In particular, they studied coherence dilution, proving relationships between mathematical measures of coherence and the rate at which certain operations would dilute the resource—a closer look at how the resource is “spent” while preparing particular states. It was a result that added to the understanding of coherence resource theories and touched on applications like quantum key distribution and quantum random number generation. In a follow-up paper published in the journal IEEE Transactions on Information Theory in 2019, Zhao and colleagues developed a one-shot theory of coherence distillation—the opposite of dilution, in which the goal is to start with a particular quantum state and process it to concentrate its coherence.
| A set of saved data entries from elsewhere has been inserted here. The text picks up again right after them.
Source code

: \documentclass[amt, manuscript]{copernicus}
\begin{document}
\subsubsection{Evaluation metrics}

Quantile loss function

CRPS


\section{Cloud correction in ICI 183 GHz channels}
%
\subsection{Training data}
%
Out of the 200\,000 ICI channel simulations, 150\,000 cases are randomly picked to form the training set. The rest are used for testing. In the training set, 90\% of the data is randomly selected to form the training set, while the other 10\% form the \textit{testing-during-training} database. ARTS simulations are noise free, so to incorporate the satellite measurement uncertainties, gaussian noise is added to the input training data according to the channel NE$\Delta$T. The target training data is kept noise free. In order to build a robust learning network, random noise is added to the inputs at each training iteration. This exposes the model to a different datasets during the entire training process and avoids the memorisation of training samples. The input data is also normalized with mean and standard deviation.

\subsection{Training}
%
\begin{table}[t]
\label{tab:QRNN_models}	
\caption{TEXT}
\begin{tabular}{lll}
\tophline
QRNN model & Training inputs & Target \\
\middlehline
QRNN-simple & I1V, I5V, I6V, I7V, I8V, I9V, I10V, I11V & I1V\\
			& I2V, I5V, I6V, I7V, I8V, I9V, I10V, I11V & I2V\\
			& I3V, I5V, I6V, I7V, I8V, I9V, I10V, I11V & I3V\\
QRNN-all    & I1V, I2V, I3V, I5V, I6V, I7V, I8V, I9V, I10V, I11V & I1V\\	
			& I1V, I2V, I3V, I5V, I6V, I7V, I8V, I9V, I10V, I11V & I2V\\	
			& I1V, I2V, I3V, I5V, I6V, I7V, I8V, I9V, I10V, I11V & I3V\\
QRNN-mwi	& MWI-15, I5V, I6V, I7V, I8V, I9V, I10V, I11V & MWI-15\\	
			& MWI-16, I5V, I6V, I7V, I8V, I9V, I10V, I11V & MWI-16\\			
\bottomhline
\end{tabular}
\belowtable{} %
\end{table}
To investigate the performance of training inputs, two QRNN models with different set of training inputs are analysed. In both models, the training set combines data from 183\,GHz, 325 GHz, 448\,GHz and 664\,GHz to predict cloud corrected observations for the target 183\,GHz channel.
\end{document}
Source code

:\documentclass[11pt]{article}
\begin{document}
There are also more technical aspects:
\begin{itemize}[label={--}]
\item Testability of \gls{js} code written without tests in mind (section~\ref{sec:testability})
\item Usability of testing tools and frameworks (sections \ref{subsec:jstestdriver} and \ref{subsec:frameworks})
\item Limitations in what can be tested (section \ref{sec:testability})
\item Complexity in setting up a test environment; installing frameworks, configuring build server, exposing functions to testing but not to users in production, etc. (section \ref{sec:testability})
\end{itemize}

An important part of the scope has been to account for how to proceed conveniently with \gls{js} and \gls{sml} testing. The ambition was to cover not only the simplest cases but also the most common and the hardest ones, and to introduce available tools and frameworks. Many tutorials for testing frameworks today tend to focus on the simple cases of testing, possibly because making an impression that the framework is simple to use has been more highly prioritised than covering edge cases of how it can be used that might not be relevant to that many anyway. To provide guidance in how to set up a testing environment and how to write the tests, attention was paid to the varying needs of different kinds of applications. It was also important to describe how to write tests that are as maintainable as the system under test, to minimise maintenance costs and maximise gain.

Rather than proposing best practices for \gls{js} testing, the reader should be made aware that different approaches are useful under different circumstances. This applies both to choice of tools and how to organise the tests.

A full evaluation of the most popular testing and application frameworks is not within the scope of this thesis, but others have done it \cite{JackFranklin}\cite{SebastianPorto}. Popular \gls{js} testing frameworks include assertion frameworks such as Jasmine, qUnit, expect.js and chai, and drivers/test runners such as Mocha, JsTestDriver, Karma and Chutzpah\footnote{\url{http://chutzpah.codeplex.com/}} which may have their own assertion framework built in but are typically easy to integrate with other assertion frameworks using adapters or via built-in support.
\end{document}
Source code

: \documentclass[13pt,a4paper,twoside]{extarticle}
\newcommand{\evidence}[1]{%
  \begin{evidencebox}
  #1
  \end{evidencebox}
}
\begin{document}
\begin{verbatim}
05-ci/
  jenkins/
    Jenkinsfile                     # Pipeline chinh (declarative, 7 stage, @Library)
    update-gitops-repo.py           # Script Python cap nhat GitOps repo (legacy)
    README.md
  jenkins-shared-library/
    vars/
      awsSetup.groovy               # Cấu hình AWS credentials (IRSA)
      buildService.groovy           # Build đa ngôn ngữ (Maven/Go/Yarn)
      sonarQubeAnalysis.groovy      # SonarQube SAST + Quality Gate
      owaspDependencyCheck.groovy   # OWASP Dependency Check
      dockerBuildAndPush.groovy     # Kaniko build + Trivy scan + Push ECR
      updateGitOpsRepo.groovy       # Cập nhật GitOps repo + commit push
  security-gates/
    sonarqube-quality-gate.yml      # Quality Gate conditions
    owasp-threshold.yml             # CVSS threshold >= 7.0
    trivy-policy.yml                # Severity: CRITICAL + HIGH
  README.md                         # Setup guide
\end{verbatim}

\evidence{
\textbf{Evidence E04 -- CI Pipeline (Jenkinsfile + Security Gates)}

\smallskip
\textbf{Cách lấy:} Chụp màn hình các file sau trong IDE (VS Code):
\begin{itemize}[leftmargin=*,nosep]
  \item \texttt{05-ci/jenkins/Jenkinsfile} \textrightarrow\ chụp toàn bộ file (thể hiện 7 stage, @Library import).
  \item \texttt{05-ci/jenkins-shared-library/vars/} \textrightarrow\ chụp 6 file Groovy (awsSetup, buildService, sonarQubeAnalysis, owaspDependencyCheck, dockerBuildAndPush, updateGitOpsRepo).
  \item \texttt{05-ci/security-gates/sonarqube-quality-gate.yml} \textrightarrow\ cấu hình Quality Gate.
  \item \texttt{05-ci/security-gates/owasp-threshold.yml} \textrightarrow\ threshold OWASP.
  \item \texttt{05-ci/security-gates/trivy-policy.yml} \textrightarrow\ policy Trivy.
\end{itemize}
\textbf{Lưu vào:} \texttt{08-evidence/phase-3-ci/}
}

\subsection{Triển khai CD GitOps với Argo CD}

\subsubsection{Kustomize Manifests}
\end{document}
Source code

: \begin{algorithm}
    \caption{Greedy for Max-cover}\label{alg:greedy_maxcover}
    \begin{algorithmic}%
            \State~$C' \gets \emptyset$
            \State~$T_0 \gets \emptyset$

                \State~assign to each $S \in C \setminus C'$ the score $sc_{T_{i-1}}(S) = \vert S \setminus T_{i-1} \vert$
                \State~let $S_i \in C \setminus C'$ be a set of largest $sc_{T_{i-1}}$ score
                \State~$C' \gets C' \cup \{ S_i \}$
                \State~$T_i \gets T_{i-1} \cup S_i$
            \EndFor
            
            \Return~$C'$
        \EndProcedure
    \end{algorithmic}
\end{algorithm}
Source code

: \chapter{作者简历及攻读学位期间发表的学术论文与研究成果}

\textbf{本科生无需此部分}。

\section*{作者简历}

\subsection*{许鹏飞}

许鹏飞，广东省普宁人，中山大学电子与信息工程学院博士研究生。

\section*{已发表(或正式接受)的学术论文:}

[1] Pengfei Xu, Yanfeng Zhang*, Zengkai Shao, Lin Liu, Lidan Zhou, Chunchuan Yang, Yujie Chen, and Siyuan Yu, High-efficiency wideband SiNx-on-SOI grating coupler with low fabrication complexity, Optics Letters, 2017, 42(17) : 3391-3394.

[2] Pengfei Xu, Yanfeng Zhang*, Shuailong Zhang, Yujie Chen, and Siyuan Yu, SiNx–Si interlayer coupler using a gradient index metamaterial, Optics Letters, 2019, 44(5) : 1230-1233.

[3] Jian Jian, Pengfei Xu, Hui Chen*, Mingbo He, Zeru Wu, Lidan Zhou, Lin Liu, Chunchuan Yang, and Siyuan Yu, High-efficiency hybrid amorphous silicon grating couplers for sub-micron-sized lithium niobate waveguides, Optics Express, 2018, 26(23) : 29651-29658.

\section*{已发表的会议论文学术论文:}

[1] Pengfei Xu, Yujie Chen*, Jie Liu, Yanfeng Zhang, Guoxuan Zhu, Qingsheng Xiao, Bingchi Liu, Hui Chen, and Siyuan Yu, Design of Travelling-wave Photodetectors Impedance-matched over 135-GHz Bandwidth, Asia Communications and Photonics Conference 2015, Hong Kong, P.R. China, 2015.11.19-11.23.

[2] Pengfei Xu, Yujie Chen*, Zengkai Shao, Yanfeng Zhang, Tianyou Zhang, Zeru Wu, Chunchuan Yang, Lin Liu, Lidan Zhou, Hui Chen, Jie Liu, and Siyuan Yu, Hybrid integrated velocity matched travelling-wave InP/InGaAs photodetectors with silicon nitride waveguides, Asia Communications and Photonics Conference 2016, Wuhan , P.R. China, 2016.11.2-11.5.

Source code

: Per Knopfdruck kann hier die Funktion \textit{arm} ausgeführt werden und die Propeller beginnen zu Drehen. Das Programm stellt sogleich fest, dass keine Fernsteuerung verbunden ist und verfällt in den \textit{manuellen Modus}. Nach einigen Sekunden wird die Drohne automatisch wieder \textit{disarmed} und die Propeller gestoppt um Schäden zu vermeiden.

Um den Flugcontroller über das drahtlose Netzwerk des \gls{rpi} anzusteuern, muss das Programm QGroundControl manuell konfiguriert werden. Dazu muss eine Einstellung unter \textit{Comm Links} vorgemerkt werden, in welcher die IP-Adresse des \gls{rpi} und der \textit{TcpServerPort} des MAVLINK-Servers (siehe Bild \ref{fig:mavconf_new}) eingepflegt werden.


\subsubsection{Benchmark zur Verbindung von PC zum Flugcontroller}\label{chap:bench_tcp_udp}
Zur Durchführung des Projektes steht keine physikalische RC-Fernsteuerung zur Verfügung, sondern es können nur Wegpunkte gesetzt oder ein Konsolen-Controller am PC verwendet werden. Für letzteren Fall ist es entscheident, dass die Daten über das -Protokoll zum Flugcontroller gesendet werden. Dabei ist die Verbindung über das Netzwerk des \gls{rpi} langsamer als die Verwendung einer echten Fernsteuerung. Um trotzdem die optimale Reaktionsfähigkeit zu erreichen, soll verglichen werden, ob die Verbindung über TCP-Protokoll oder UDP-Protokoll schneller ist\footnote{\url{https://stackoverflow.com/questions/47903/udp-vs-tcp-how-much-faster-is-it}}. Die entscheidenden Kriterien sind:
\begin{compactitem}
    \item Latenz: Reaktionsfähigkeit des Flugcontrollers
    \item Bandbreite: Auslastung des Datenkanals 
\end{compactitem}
A second resource remained waiting in the wings. “Coherence is very important for quantum random number generators,” says Zhao. “But entanglement is more important for quantum teleportation, and also quantum computing and Bell inequality testing.”
Entanglement, which binds quantum systems together in a way that is impossible in classical physics, has several important characteristics. For instance, there are many ways for 10 quantum particles to be entangled. They can all be mutually entangled with each other; or they could be entangled in blocks of 5; or 3 could be entangled with the remaining 7. It can be time consuming for experiments to detect exactly how entanglement is distributed across a real system.
In a paper published in the journal Physical Review X in 2018, Zhao again teamed up with Ma and several other colleagues. They sought to provide explicit (and efficient) protocols for experimentalists who want to detect entanglement in their experiments—to determine both how much entanglement is present and how it is spread out.
The team developed tools—essentially sets of quantum measurements—that could reveal information about the entanglement structure of a collection of quantum systems. They also teamed up with an experimental group to demonstrate how the tools could be used in practice, showing that they could successfully characterize the entanglement present among 8 photons. Zhao and several coauthors extended the theoretical results to allow for the detection of more entanglement structures in a follow-up paper published in the journal npj Quantum information in 2019.
Zhao has studied other topics with practical applications, too. He was on a team that reported on the experimental demonstration of device-independent quantum random number generation in a 2018 paper published in the journal Nature. “Qi's past contributions are connected to the work of other researchers here at QuICS,” says QuICS Fellow Carl Miller. “I did some earlier foundational work on device-independent random number generation, and Qi was on one of the teams that brought that topic from theory to reality. As with all of the Hartree Fellows, I look forward to seeing what new ideas Qi will explore during his time at QuICS.”
For his part, Qi is also looking forward to the opportunity.
“I wanted to do more with quantum computing,” Zhao says, “and I think QuICS is the best choice for doing quantum computing. There are different people from different fields, and the Hartree Fellowship gives you a lot of flexibility to collaborate with others and pursue what you want.”
QuICS is a partnership between the University of Maryland and the National Institute of Standards and Technology. It receives technical and administrative support from the University of Maryland Institute for Advanced Computer Studies.